The new model - presaged by the heavily-styled Hazumi concept car shown at the Geneva motor show in March - has been caught by CarAdvice's spy photographers testing in Germany, and its design appears to have stayed quite true to the dramatic show car's swooping lines.
The front-end shows a set of small, shapely headlights that are bridged by a bold grille design similar to that seen on the 2's big brother, the Mazda 3 small car. Similar to that model, the new Mazda 2's snout will see a numberplate sit front and centre while a lower air-dam will ensure enough air gets into the engine bay.
At the side, the new model's window/belt line appears more raked than on the current car, which in production guise will give the car a swept appearance. The rear-end will see a more pronounced tailgate angle that will also help the car's kerb appeal, with newly designed tail-lights sprouting from the tops of the rear flanks.
The car seen here appears to be fitted with the brand's latest batch of safety technologies, including a smart city braking system that is operated from a forward-facing camera mounted alongside the rear-view mirror. It is expected that a reverse-view camera and blind-spot monitoring systems may be offered on some models.
Mazda has already confirmed to CarAdvice that the new 2 will be offered only as a five-door hatchback, but that a four-door sedan will follow. It's not yet clear when that car will debut, nor whether it will be considered for Australia. The new model is expected to drop weight over the current car, which weighs 1010 kilograms in entry-level Neo Sport manual guise and 1032kg in top-spec Maxx Sport auto spec.

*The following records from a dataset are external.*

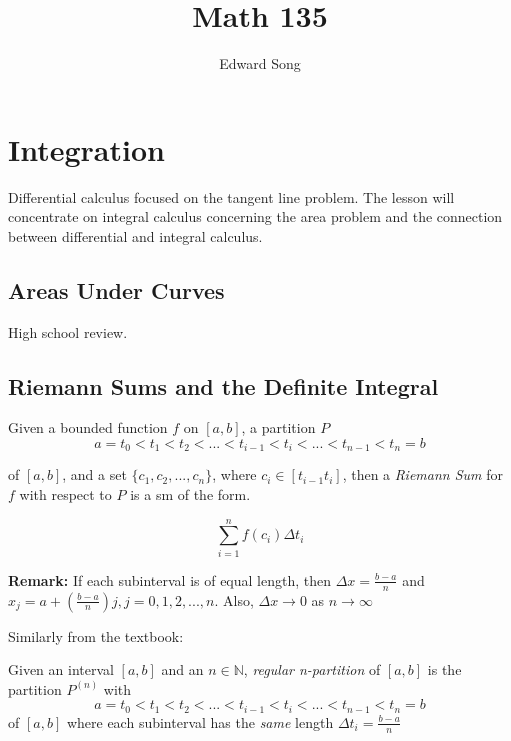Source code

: \documentclass[11pt]{article}
\title{Math 135}
\author{Edward Song}
\theoremstyle{plain}
\theoremstyle{remark}
\theoremstyle{plain}
\newcommand{\bd}{\textbf}
\newcommand{\nn}{\mathbb{N}}
\begin{document}
\section {Integration}


\begin{tcolorbox}[colback=red!5!white,colframe=red!75!black,title=Recall]
    Differential calculus focused on the tangent line problem. The lesson will
    concentrate on integral calculus concerning the area problem and the connection 
    between differential and integral calculus.
\end{tcolorbox}   

\subsection{Areas Under Curves}
High school review.

\subsection{Riemann Sums and the Definite Integral}

\begin{tcolorbox}[colback=green!5!white,colframe=green!75!black,title=Riemann Sum in Textbook]
    Given a bounded function $f$ on $[a,b]$, a partition $P$
    \[a = t_0 < t_1 < t_2 < ... < t_{i-1} < t_i < ... < t_{n-1} < t_n = b\]

    of $[a,b]$, and a set $\{c_1, c_2, ... , c_n\}$, where $c_i \in [t_{i-1} t_i]$, then a \emph{Riemann Sum} for $f$
    with respect to $P$ is a sm of the form.

    \[ \sum_{i=1}^{n} f(c_i)\Delta t_i \]
\end{tcolorbox}   

\bd{Remark:} If each subinterval is of equal length, then $\Delta x = \frac{b-a}{n}$ and $x_j = a + (\frac{b-a}{n})j, j=0,1,2,...,n$. Also, $\Delta x \to 0$ as $n\to \infty$

Similarly from the textbook:
\begin{tcolorbox}[colback=green!5!white,colframe=green!75!black,title=Regular n-Partition]
    Given an interval $[a,b]$ and an $n\in \nn$, \emph{regular n-partition} of $[a,b]$ is the partition $P^{(n)}$ with
    \[a = t_0 < t_1 < t_2 < ... < t_{i-1} < t_i < ... < t_{n-1} < t_n = b\]
    of $[a,b]$ where each subinterval has the \emph{same} length $\Delta t_i = \frac{b-a}{n}$
\end{tcolorbox}   
\end{document}
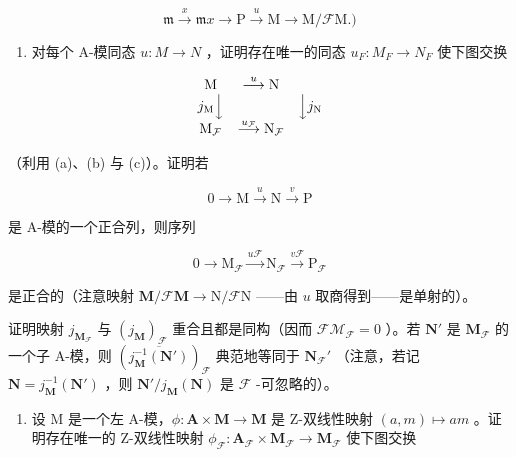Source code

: \[
\mathfrak {m} \xrightarrow {x} \mathfrak {m} x \to \mathrm{P} \xrightarrow {u} \mathrm{M} \to \mathrm{M} / \mathcal {F} \mathrm{M.})
\]

\begin{enumerate}
\def\labelenumi{(\alph{enumi})}
\setcounter{enumi}{3}
\tightlist
\item
  对每个 A-模同态 \(u: M \rightarrow N\) ，证明存在唯一的同态 \(u_{F}: M_{F} \rightarrow N_{F}\) 使下图交换
\end{enumerate}

\[
\begin{array}{c c c} \mathrm{M} & \stackrel {{u}} {{\longrightarrow}} \mathrm{N} \\ j _ {\mathrm{M}} \Big \downarrow & & \Big \downarrow j _ {\mathrm{N}} \\ \mathrm{M} _ {\mathcal {F}} & \stackrel {{u _ {\mathcal {F}}}} {{\longrightarrow}} \mathrm{N} _ {\mathcal {F}} \end{array}
\]

（利用 (a)、(b) 与 (c)）。证明若

\[
0 \longrightarrow \mathrm{M} \stackrel {u} {\longrightarrow} \mathrm{N} \stackrel {v} {\longrightarrow} \mathrm{P}
\]

是 A-模的一个正合列，则序列

\[
0 \longrightarrow \mathrm{M} _ {\mathcal {F}} \stackrel {u \mathcal {F}} {\longrightarrow} \mathrm{N} _ {\mathcal {F}} \stackrel {v \mathcal {F}} {\longrightarrow} \mathrm{P} _ {\mathcal {F}}
\]

是正合的（注意映射 \(\mathbf{M} / \mathcal{F}\mathbf{M}\to \mathrm{N} / \mathcal{F}\mathrm{N}\) ——由 \(u\) 取商得到——是单射的）。

证明映射 \(j_{\mathbf{M}_{\mathcal{F}}}\) 与 \((j_{\mathbf{M}})_{\mathcal{F}}\) 重合且都是同构（因而 \(\mathcal{FM}_{\mathcal{F}} = 0\) ）。若 \(\mathbf{N}'\) 是 \(\mathbf{M}_{\mathcal{F}}\) 的一个子 A-模，则 \((\overline{j_{\mathbf{M}}^{-1}(\mathbf{N}')})_{\mathcal{F}}\) 典范地等同于 \(\mathbf{N}_{\mathcal{F}}'\) （注意，若记 \(\mathbf{N} = j_{\mathbf{M}}^{-1}(\mathbf{N}')\) ，则 \(\mathbf{N}' / j_{\mathbf{M}}(\mathbf{N})\) 是 \(\mathcal{F}\) -可忽略的）。

\begin{enumerate}
\def\labelenumi{(\alph{enumi})}
\setcounter{enumi}{4}
\tightlist
\item
  设 M 是一个左 A-模，\(\phi: \mathbf{A} \times \mathbf{M} \to \mathbf{M}\) 是 Z-双线性映射 \((a, m) \mapsto am\) 。证明存在唯一的 Z-双线性映射 \(\phi_{\mathcal{F}}: \mathbf{A}_{\mathcal{F}} \times \mathbf{M}_{\mathcal{F}} \to \mathbf{M}_{\mathcal{F}}\) 使下图交换
\end{enumerate}


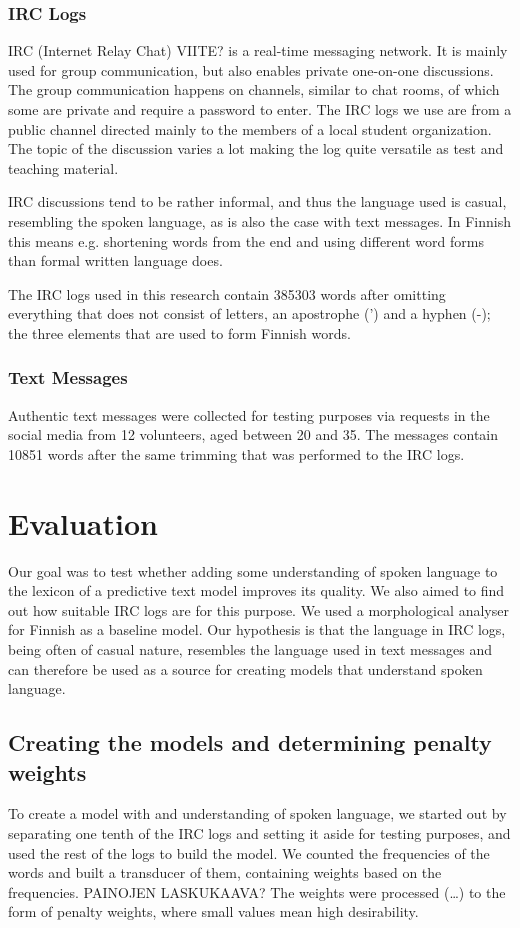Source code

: \documentclass[a4paper,conference]{IEEEtran}
\begin{document}
\subsubsection{IRC Logs}
IRC (Internet Relay Chat) VIITE? is a real-time messaging network. It is mainly used for group communication, but also enables private one-on-one discussions. The group communication happens on channels, similar to chat rooms, of which some are private and require a password to enter. The IRC logs we use are from a public channel directed mainly to the members of a local student organization. The topic of the discussion varies a lot making the log quite versatile as test and teaching material.

IRC discussions tend to be rather informal, and thus the language used is casual, resembling the spoken language, as is also the case with text messages. In Finnish this  means e.g. shortening words from the end and using different word forms than formal written language does.

The IRC logs used in this research contain 385303 words after omitting everything that does not consist of letters, an apostrophe (') and a hyphen (-); the three elements that are used to form Finnish words.

\subsubsection{Text Messages}

Authentic text messages were collected for testing purposes via requests in the social media from 12 volunteers, aged between 20 and 35. The messages contain 10851 words after the same trimming that was performed to the IRC logs.

\section{Evaluation}
\label{sec:evaluation}

Our goal was to test whether adding some understanding of spoken language to the lexicon of a predictive text model improves its quality. We also aimed to find out how suitable IRC logs are for this purpose. We used a morphological analyser for Finnish as a baseline model. Our hypothesis is that the language in IRC logs, being often of casual nature, resembles the language used in text messages and can therefore be used as a source for creating models that understand spoken language.


\subsection{Creating the models and determining penalty weights}
\label{sec:weighting}
To create a model with and understanding of spoken language, we started out by separating one tenth of the IRC logs and setting it aside for testing purposes, and used the rest of the logs to build the model. We counted the frequencies of the words and built a transducer of them, containing weights based on the frequencies. PAINOJEN LASKUKAAVA? The weights were processed (…) to the form of penalty weights, where small values mean high desirability.
\end{document}
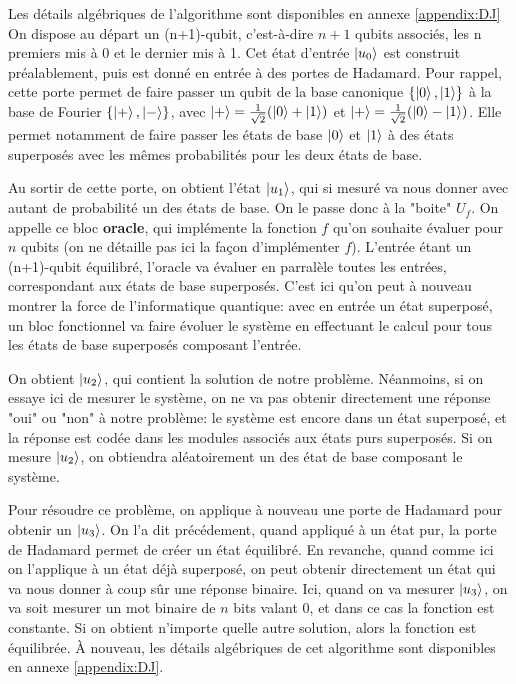 Les détails algébriques de l'algorithme sont disponibles en annexe \ref{appendix:DJ}
\medbreak
On dispose au départ un (n+1)-qubit, c'est-à-dire $n+1$ qubits associés, les n premiers mis à 0 et le dernier mis à 1. Cet état d'entrée $\ket{u_0}$ est construit préalablement, puis est donné en entrée à des portes de Hadamard. Pour rappel, cette porte permet de faire passer un qubit de la base canonique $\{\ket{0}, \ket{1}\}$ à la base de Fourier $\{\ket{+}, \ket{-}\}$, avec $\ket{+} = \frac{1}{\sqrt{2}} (\ket{0} + \ket{1})$ et $\ket{+} = \frac{1}{\sqrt{2}} (\ket{0} - \ket{1})$. Elle permet notamment de faire passer les états de base $\ket{0}$ et $\ket{1}$ à des états superposés avec les mêmes probabilités pour les deux états de base.

Au sortir de cette porte, on obtient l'état $\ket{u_1}$, qui si mesuré va nous donner avec autant de probabilité un des états de base. On le passe donc à la "boite" $U_f$. On appelle ce bloc \textbf{oracle}, qui implémente la fonction $f$ qu'on souhaite évaluer pour $n$ qubits (on ne détaille pas ici la façon d'implémenter $f$). L'entrée étant un (n+1)-qubit équilibré, l'oracle va évaluer en parralèle toutes les entrées, correspondant aux états de base superposés. C'est ici qu'on peut à nouveau montrer la force de l'informatique quantique: avec en entrée un état superposé, un bloc fonctionnel va faire évoluer le système en effectuant le calcul pour tous les états de base superposés composant l'entrée.

On obtient $\ket{u_2}$, qui contient la solution de notre problème. Néanmoins, si on essaye ici de mesurer le système, on ne va pas obtenir directement une réponse "oui" ou "non" à notre problème: le système est encore dans un état superposé, et la réponse est codée dans les modules associés aux états purs superposés. Si on mesure $\ket{u_2}$, on obtiendra aléatoirement un des état de base composant le système.

Pour résoudre ce problème, on applique à nouveau une porte de Hadamard pour obtenir un $\ket{u_3}$. On l'a dit précédement, quand appliqué à un état pur, la porte de Hadamard permet de créer un état équilibré. En revanche, quand comme ici on l'applique à un état déjà superposé, on peut obtenir directement un état qui va nous donner à coup sûr une réponse binaire. Ici, quand on va mesurer $\ket{u_3}$, on va soit mesurer un mot binaire de $n$ bits valant 0, et dans ce cas la fonction est constante. Si on obtient n'importe quelle autre solution, alors la fonction est équilibrée. \`A nouveau, les détails algébriques de cet algorithme sont disponibles en annexe \ref{appendix:DJ}.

Mazda is expected to offer the new Mazda 2 with a 1.5-litre SkyActiv petrol four-cylinder engine that is seen in the current Mazda 3 in Europe, rather than the ultra-efficient 1.3-litre Skyactiv four-cylinder currently found in the Japanese-market Mazda 2. The 1.5-litre powerplant produces 75kW and 150Nm, and has claimed consumption of 5.1L/100km in the 3, while the 1.3-litre unit has 62kW/112Nm and uses just 3.3L/100km.
A 1.5-litre Skyactiv-D diesel engine that sips about 3.3L/100km is also expected to be offered in some markets, but Mazda Australia told CarAdvice at the Geneva show that the diesel version is not under consideration for the local market due to high premiums and low demand for the technology in the city car segment.